No, it does not bring validity to Dr. Martinez and his claims. Dr. Martinez was asked to defend his teaching of Black English in the wake of my column last week. This was done at a Black Faculty meeting. Afterwards, a black faculty member who was clearly angry with Martinez called my office. He claimed that Martinez had told them that in his class there were only a few pages of notes on Black English. I sent him the entire 75 page power point presentation. Now, that black faculty member is even angrier with Dr. Martinez.
Dr. Martinez has suffered a very severe and self-inflicted blow to his credibility.
4. Controversy has stemmed from the naming of this dialect: is it racist to label Black English as “Black”?

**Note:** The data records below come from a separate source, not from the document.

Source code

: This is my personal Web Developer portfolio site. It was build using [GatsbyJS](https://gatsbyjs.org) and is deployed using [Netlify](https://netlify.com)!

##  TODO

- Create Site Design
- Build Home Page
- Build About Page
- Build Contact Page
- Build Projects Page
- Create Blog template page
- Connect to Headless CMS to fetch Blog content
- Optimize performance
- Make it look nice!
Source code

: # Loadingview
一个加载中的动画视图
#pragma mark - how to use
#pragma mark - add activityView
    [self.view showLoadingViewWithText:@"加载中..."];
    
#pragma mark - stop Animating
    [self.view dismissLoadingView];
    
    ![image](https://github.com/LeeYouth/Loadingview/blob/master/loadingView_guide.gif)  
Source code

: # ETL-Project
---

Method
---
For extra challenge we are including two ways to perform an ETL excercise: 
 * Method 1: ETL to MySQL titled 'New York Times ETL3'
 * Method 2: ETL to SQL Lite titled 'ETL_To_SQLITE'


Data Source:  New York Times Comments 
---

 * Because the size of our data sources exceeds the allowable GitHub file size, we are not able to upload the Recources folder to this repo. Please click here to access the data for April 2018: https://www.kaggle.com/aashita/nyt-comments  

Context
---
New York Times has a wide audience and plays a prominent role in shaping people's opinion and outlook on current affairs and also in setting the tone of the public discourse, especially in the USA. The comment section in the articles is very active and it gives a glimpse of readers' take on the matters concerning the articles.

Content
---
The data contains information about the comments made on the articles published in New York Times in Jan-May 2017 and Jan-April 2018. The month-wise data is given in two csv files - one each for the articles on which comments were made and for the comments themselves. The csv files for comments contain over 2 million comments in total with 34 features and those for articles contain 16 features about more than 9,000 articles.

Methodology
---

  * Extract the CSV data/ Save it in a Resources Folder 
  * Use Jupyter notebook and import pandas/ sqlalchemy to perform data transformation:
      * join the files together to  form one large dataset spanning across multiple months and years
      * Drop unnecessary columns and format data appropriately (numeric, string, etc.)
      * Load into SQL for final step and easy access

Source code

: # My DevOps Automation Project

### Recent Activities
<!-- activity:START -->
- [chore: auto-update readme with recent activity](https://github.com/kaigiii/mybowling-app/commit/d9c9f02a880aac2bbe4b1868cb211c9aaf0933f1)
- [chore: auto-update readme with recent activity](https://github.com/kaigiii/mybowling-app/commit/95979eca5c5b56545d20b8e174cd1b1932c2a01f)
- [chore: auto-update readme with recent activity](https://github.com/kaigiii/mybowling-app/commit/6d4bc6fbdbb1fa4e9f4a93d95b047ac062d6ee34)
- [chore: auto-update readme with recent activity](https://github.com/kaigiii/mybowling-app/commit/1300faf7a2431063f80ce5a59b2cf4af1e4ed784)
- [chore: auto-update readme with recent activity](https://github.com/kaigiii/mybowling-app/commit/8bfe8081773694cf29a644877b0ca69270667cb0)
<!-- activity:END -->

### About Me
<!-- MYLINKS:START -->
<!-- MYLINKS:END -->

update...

It is not really racist but it is offensive. But I find the United Negro College Fund to be more offensive. Not to mention the National Association for the Advancement of Colored People. Oh yes, and the Black Faculty meetings at UNCW are offensive, too. Maybe Chancellor DePaolo could reinstate the “white” and “colored” restrooms in the name of diversity, tolerance, and inclusion.
5. In your column, you stated that many parents should request their tuition money back. Why do you feel that Black English is a waste of funds?
Well, thanks for asking about my feelings. I like talking about my feelings. But my feelings about Black English require little elaboration. Black English just makes me feel filthy when I repeat it. Kind of like when the feminists chant the c-word in The Vagina Monologues. In White Redneck English we say “At (not “dat”) just ain’t right.”
By way of analogy, imagine that you see a large pile of dog manure in your front yard. There’s no need to walk over to the pile and pick it up to know it is manure. There’s no need to rub it on your face or take a bite out of it to know it is manure. You do not have to “immerse” yourself in it or in any way analyze it to know it is manure. You just need to scoop it off your lawn before someone steps on it and tracks it into your hizzie.
It’s the same way with Black English. It is self-evident that it is simply pseudo-intellectual manure. It has no place in higher education.
Thank you again for your time, I appreciate your responses.
No, thank you! I enjoy talking about this. It’s fun to make coins while girding your loins. It’s even better than making scrilla while keeping it rilla!